* **TASK REQUIREMENTS**
Two lines in the data below mark the range: the one with "O objetivo desta" and the one with "Descontrair as pessoas, incentivar". Return both, along with every line between them, exactly.

*** Opening DATA EXTRACT ***

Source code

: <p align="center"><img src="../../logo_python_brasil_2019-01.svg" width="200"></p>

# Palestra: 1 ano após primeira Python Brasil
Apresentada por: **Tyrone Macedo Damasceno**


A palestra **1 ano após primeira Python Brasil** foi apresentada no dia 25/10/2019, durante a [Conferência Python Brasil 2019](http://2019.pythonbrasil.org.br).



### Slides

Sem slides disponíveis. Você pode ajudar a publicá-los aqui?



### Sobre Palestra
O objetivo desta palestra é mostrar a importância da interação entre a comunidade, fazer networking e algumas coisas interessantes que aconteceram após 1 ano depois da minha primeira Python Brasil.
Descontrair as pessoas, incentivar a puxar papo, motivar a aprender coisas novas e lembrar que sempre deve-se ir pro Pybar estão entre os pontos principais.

*** Closing DATA EXTRACT ***
*** Opening DATA EXTRACT ***

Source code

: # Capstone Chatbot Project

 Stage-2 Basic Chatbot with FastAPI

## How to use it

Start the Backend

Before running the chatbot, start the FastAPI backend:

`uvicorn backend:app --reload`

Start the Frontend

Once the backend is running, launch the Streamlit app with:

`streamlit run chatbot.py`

*** Closing DATA EXTRACT ***

* **RESULT OF THIS EXERCISE**
O objetivo desta palestra é mostrar a importância da interação entre a comunidade, fazer networking e algumas coisas interessantes que aconteceram após 1 ano depois da minha primeira Python Brasil.
Descontrair as pessoas, incentivar a puxar papo, motivar a aprender coisas novas e lembrar que sempre deve-se ir pro Pybar estão entre os pontos principais.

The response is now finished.